Yesterday Bernstein Research’s Todd Juenger called WWE “the original pioneer” in video streaming with “more experience…than any other company we know of.” Last year CEO Vince McMahon challenged his company’s lucrative cable pay-per-view sales with the launch of its $9.99 a month WWE Network streaming service which is approaching 1.5 million global subscribers.

Ross acknowledges that WWE was body slammed early last year when the streaming network’s subs and a renewed cable TV deal with NBCUniversal fell short of the Street’s expectations.  The stock is down 47% from late March 2014.

But he says that “WWE is now a vertically integrated Media company with content and a distribution system that look well positioned for today’s evolving media ecosystem — an enviable position compared to a number of other media names we cover.” And with an enterprise value of $1 billion, it’s “significantly undervalued.”

The online service gives WWE “real-time feedback on what content is working and what isn’t. No other traditional media company in the video ecosystem has this. …In time, WWE should be able to marry this data with the (limited) data it gets from Ticketmaster on its live events, and retail data from WWEShop. This should create further commerce opportunities.”

Ross also sees growth from the rising number of broadband homes, and connected TVs.
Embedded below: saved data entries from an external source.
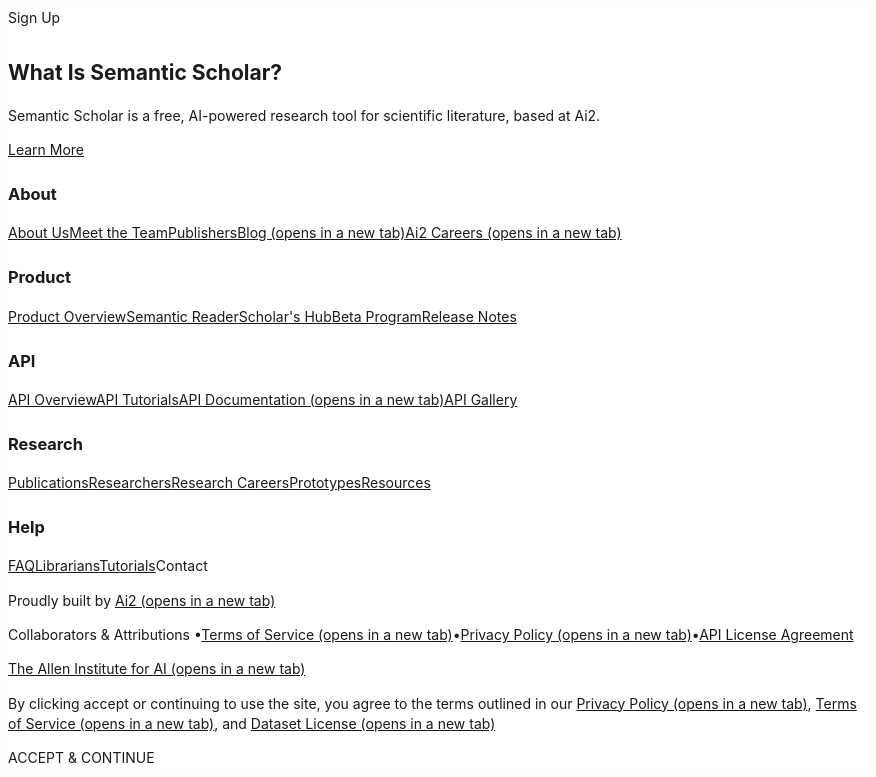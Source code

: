 Sign Up

What Is Semantic Scholar?
-------------------------

Semantic Scholar is a free, AI-powered research tool for scientific literature, based at Ai2.

[Learn More](https://www.semanticscholar.org/about)

### About

[About Us](https://www.semanticscholar.org/about)[Meet the Team](https://www.semanticscholar.org/about/team)[Publishers](https://www.semanticscholar.org/about/publishers)[Blog (opens in a new tab)](https://medium.com/ai2-blog/semantic-scholar/home)[Ai2 Careers (opens in a new tab)](https://allenai.org/careers?team=semantic+scholar#current-openings)

### Product

[Product Overview](https://www.semanticscholar.org/product)[Semantic Reader](https://www.semanticscholar.org/product/semantic-reader)[Scholar's Hub](https://www.semanticscholar.org/product/scholars-hub)[Beta Program](https://www.semanticscholar.org/product/beta-program)[Release Notes](https://www.semanticscholar.org/product/release-notes)

### API

[API Overview](https://www.semanticscholar.org/product/api)[API Tutorials](https://www.semanticscholar.org/product/api%2Ftutorial)[API Documentation (opens in a new tab)](https://api.semanticscholar.org/api-docs/)[API Gallery](https://www.semanticscholar.org/product/api%2Fgallery)

### Research

[Publications](https://www.semanticscholar.org/research/publications)[Researchers](https://www.semanticscholar.org/research/research-team)[Research Careers](https://www.semanticscholar.org/research/careers)[Prototypes](https://www.semanticscholar.org/research/prototypes)[Resources](https://www.semanticscholar.org/resources)

### Help

[FAQ](https://www.semanticscholar.org/faq)[Librarians](https://www.semanticscholar.org/about/librarians)[Tutorials](https://www.semanticscholar.org/product/tutorials)Contact

Proudly built by [Ai2 (opens in a new tab)](http://allenai.org/)

Collaborators & Attributions •[Terms of Service (opens in a new tab)](https://allenai.org/terms)•[Privacy Policy (opens in a new tab)](https://allenai.org/privacy-policy.html)•[API License Agreement](https://www.semanticscholar.org/product/api/license)

[The Allen Institute for AI (opens in a new tab)](http://allenai.org/)

By clicking accept or continuing to use the site, you agree to the terms outlined in our [Privacy Policy (opens in a new tab)](https://allenai.org/privacy-policy.html), [Terms of Service (opens in a new tab)](https://allenai.org/terms), and [Dataset License (opens in a new tab)](http://api.semanticscholar.org/corpus/legal)

ACCEPT & CONTINUE
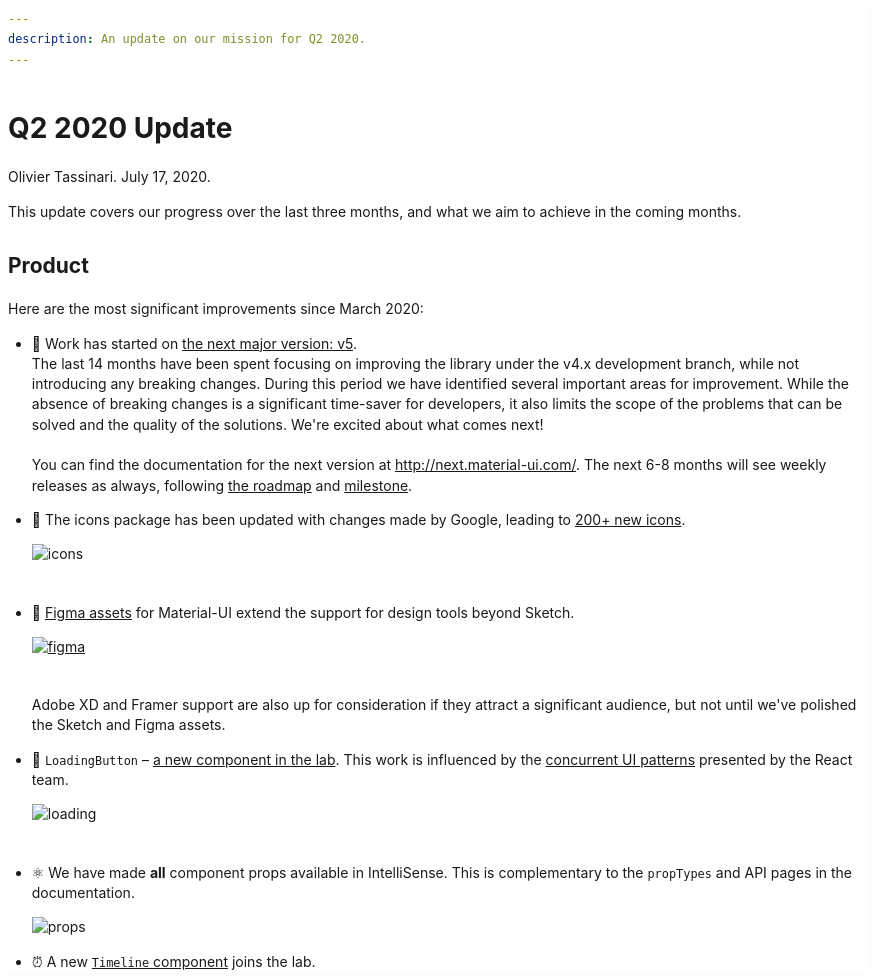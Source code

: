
 ```yaml
---
description: An update on our mission for Q2 2020.
---
```


# Q2 2020 Update

Olivier Tassinari. July 17, 2020.

This update covers our progress over the last three months, and what we aim to achieve in the coming months.

## Product

Here are the most significant improvements since March 2020:

- 🚧 Work has started on [the next major version: v5](https://github.com/mui-org/material-ui/issues/20012).<br />
  The last 14 months have been spent focusing on improving the library under the v4.x development branch, while not introducing any breaking changes. During this period we have identified several important areas for improvement. While the absence of breaking changes is a significant time-saver for developers, it also limits the scope of the problems that can be solved and the quality of the solutions. We're excited about what comes next!<br /><br />
  You can find the documentation for the next version at http://next.material-ui.com/. The next 6-8 months will see weekly releases as always, following [the roadmap](https://github.com/mui-org/material-ui/issues/20012) and [milestone](https://github.com/mui-org/material-ui/milestone/35).

- 📍 The icons package has been updated with changes made by Google, leading to [200+ new icons](https://next.material-ui.com/components/material-icons/).

  <img src="/static/blog/2020-q2-update/icons.png" alt="icons" style="width: 615px; margin-bottom: 24px;" />

- 🎨 [Figma assets](https://material-ui.com/store/items/figma-react/) for Material-UI extend the support for design tools beyond Sketch.

  <a href="https://material-ui.com/store/items/figma-react/"><img src="/static/blog/2020-q1-update/figma.png" alt="figma" style="width: 160px; margin-bottom: 24px;" /></a>

  Adobe XD and Framer support are also up for consideration if they attract a significant audience, but not until we've polished the Sketch and Figma assets.

- 🔄 `LoadingButton` – [a new component in the lab](https://next.material-ui.com/components/buttons/#loading-buttons). This work is influenced by the [concurrent UI patterns](https://reactjs.org/docs/concurrent-mode-patterns.html) presented by the React team.

  <img src="/static/blog/2020-q2-update/loading.gif" alt="loading" style="margin-bottom: 24px;" />

- ⚛️ We have made **all** component props available in IntelliSense. This is complementary to the `propTypes` and API pages in the documentation.

  ![props](/static/blog/2020-q1-update/props.png)

- ⏰ A new [`Timeline` component](/components/timeline/) joins the lab.
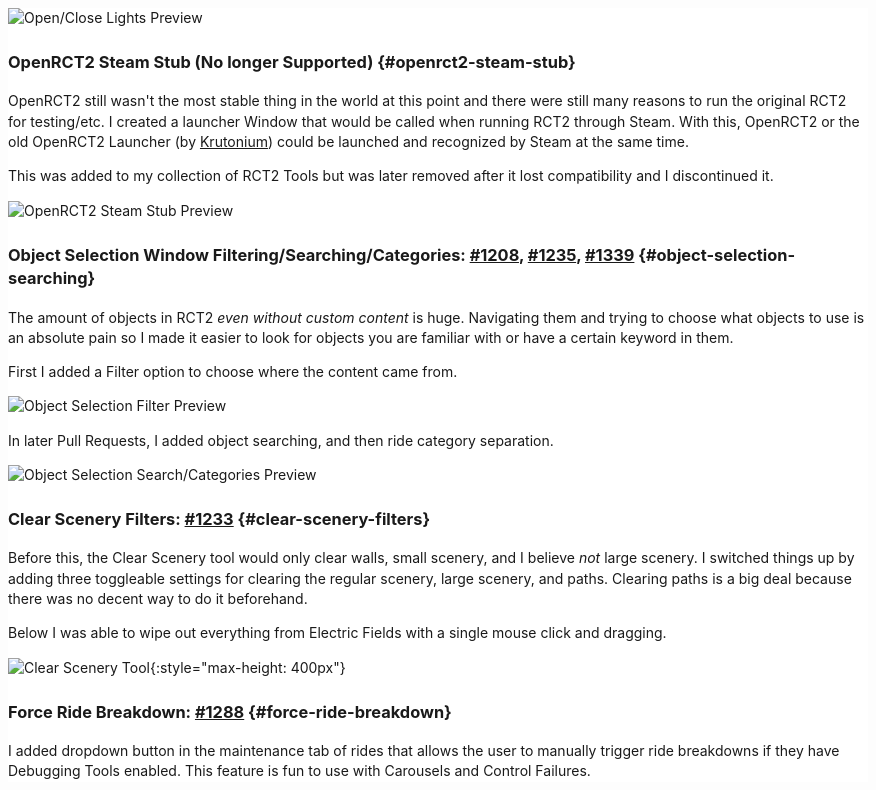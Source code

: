 ![Open/Close Lights Preview](/games/openrct2/assets/img/themes-open-close-lights.png)

### OpenRCT2 Steam Stub (No longer Supported) {#openrct2-steam-stub}

OpenRCT2 still wasn't the most stable thing in the world at this point and there were still many reasons to run the original RCT2 for testing/etc. I created a launcher Window that would be called when running RCT2 through Steam. With this, OpenRCT2 or the old OpenRCT2 Launcher (by [Krutonium](https://github.com/Krutonium)) could be launched and recognized by Steam at the same time.

This was added to my collection of RCT2 Tools but was later removed after it lost compatibility and I discontinued it.

![OpenRCT2 Steam Stub Preview](/games/openrct2/assets/img/openrct2-stub.png)

### Object Selection Window Filtering/Searching/Categories: [#1208](https://github.com/OpenRCT2/OpenRCT2/pull/1208), [#1235](https://github.com/OpenRCT2/OpenRCT2/pull/1235), [#1339](https://github.com/OpenRCT2/OpenRCT2/pull/1339) {#object-selection-searching}

The amount of objects in RCT2 *even without custom content* is huge. Navigating them and trying to choose what objects to use is an absolute pain so I made it easier to look for objects you are familiar with or have a certain keyword in them.

First I added a Filter option to choose where the content came from.

![Object Selection Filter Preview](/games/openrct2/assets/img/object-selection-filter.png)

In later Pull Requests, I added object searching, and then ride category separation.

![Object Selection Search/Categories Preview](/games/openrct2/assets/img/object-selection-search-categories.png)

### Clear Scenery Filters: [#1233](https://github.com/OpenRCT2/OpenRCT2/pull/1233)  {#clear-scenery-filters}

Before this, the Clear Scenery tool would only clear walls, small scenery, and I believe *not* large scenery. I switched things up by adding three toggleable settings for clearing the regular scenery, large scenery, and paths. Clearing paths is a big deal because there was no decent way to do it beforehand.

Below I was able to wipe out everything from Electric Fields with a single mouse click and dragging.

![Clear Scenery Tool](/games/openrct2/assets/img/clear-scenery.png){:style="max-height: 400px"}

### Force Ride Breakdown: [#1288](https://github.com/OpenRCT2/OpenRCT2/pull/1288) {#force-ride-breakdown}

I added dropdown button in the maintenance tab of rides that allows the user to manually trigger ride breakdowns if they have Debugging Tools enabled. This feature is fun to use with Carousels and Control Failures.

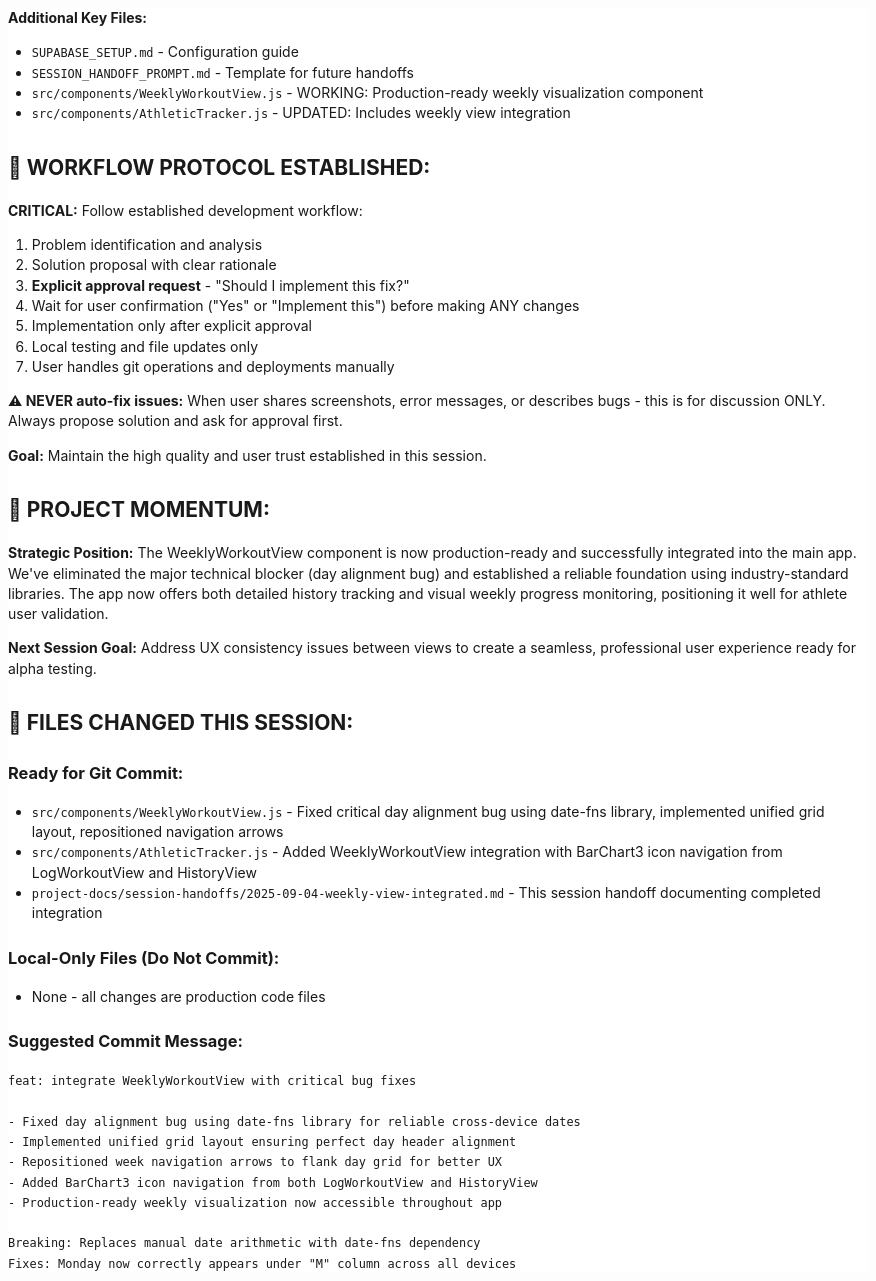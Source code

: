 **Additional Key Files:**
* `SUPABASE_SETUP.md` - Configuration guide
* `SESSION_HANDOFF_PROMPT.md` - Template for future handoffs
* `src/components/WeeklyWorkoutView.js` - WORKING: Production-ready weekly visualization component
* `src/components/AthleticTracker.js` - UPDATED: Includes weekly view integration

## 🔄 **WORKFLOW PROTOCOL ESTABLISHED:**
**CRITICAL:** Follow established development workflow:
1. Problem identification and analysis
2. Solution proposal with clear rationale
3. **Explicit approval request** - "Should I implement this fix?"
4. Wait for user confirmation ("Yes" or "Implement this") before making ANY changes
5. Implementation only after explicit approval
6. Local testing and file updates only
7. User handles git operations and deployments manually

**⚠️ NEVER auto-fix issues:** When user shares screenshots, error messages, or describes bugs - this is for discussion ONLY. Always propose solution and ask for approval first.

**Goal:** Maintain the high quality and user trust established in this session.

## 🚀 **PROJECT MOMENTUM:**
**Strategic Position:** The WeeklyWorkoutView component is now production-ready and successfully integrated into the main app. We've eliminated the major technical blocker (day alignment bug) and established a reliable foundation using industry-standard libraries. The app now offers both detailed history tracking and visual weekly progress monitoring, positioning it well for athlete user validation.

**Next Session Goal:** Address UX consistency issues between views to create a seamless, professional user experience ready for alpha testing.

## 📁 **FILES CHANGED THIS SESSION:**

### Ready for Git Commit:
- `src/components/WeeklyWorkoutView.js` - Fixed critical day alignment bug using date-fns library, implemented unified grid layout, repositioned navigation arrows
- `src/components/AthleticTracker.js` - Added WeeklyWorkoutView integration with BarChart3 icon navigation from LogWorkoutView and HistoryView
- `project-docs/session-handoffs/2025-09-04-weekly-view-integrated.md` - This session handoff documenting completed integration

### Local-Only Files (Do Not Commit):
- None - all changes are production code files

### Suggested Commit Message:
```
feat: integrate WeeklyWorkoutView with critical bug fixes

- Fixed day alignment bug using date-fns library for reliable cross-device dates
- Implemented unified grid layout ensuring perfect day header alignment
- Repositioned week navigation arrows to flank day grid for better UX
- Added BarChart3 icon navigation from both LogWorkoutView and HistoryView
- Production-ready weekly visualization now accessible throughout app

Breaking: Replaces manual date arithmetic with date-fns dependency
Fixes: Monday now correctly appears under "M" column across all devices
```
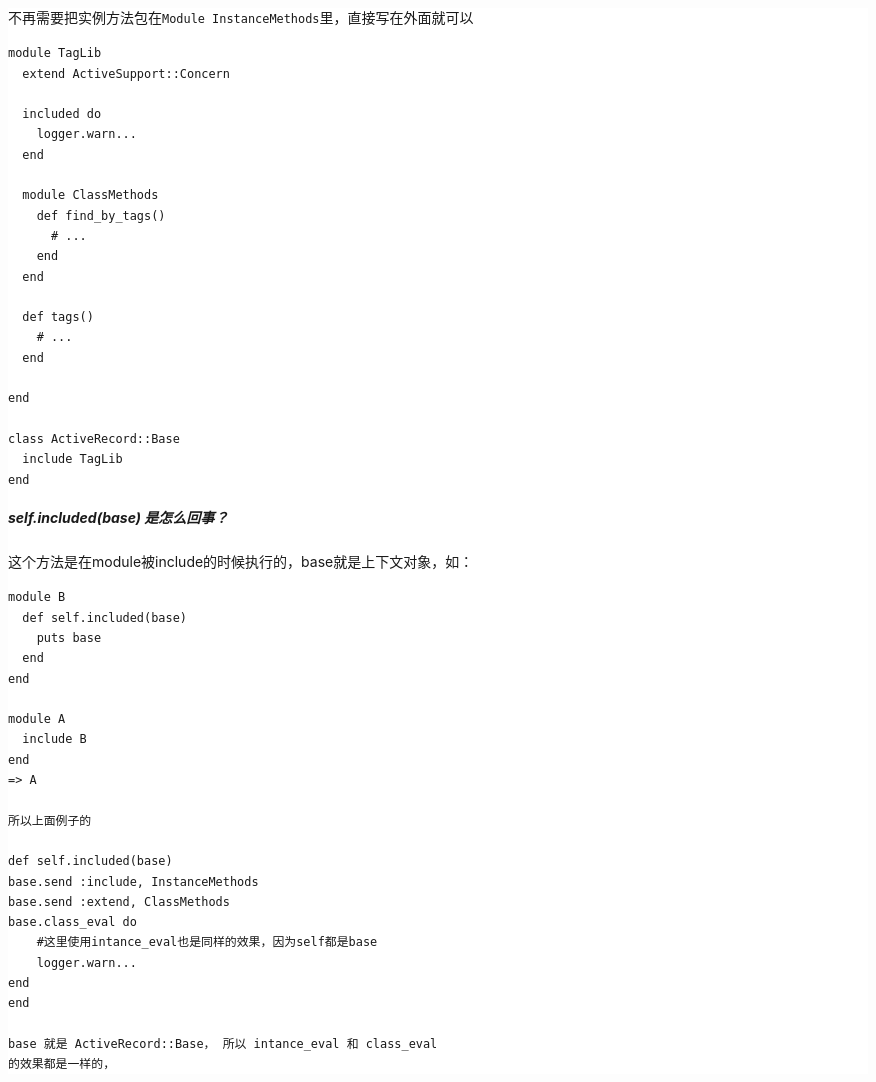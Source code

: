 不再需要把实例方法包在`Module InstanceMethods`里，直接写在外面就可以

    module TagLib
      extend ActiveSupport::Concern

      included do
        logger.warn...
      end

      module ClassMethods
        def find_by_tags()
          # ...
        end
      end

      def tags()
        # ...
      end

    end

    class ActiveRecord::Base
      include TagLib
    end

##### self.included(base) 是怎么回事？

这个方法是在module被include的时候执行的，base就是上下文对象，如：

    module B
      def self.included(base)
        puts base
      end
    end

    module A
      include B
    end
    => A

    所以上面例子的

    def self.included(base)
    base.send :include, InstanceMethods
    base.send :extend, ClassMethods
    base.class_eval do
        #这里使用intance_eval也是同样的效果，因为self都是base
        logger.warn...
    end
    end

    base 就是 ActiveRecord::Base， 所以 intance_eval 和 class_eval
    的效果都是一样的，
Yet the analyst believes that WWE can continue to do just fine with its conventional TV arrangements. Cable networks didn’t want to bid against NBCU last year because they feared that WWE Network would cannibalize ratings. “This has not materialized,” though, with WWE Raw ratings rising 2% last year while SmackDown was up 3%. Advertisers like the fact that 90% of the audience watches live.

Meanwhile NBCU “has recognized that WWE content is becoming increasingly important.” Later this year SmackDown will move to USA Network from smaller SyFy. The TV company and WWE are reintroducing the brand with an ad campaign built on the tag line: “For The Hero In All of Us.”

Although investors have been warming to WWE, views of the company remain mixed. Early this month Benchmark Company’s Mike Hickey warned that subscriber momentum likely will be “challenged over the next couple of quarters.”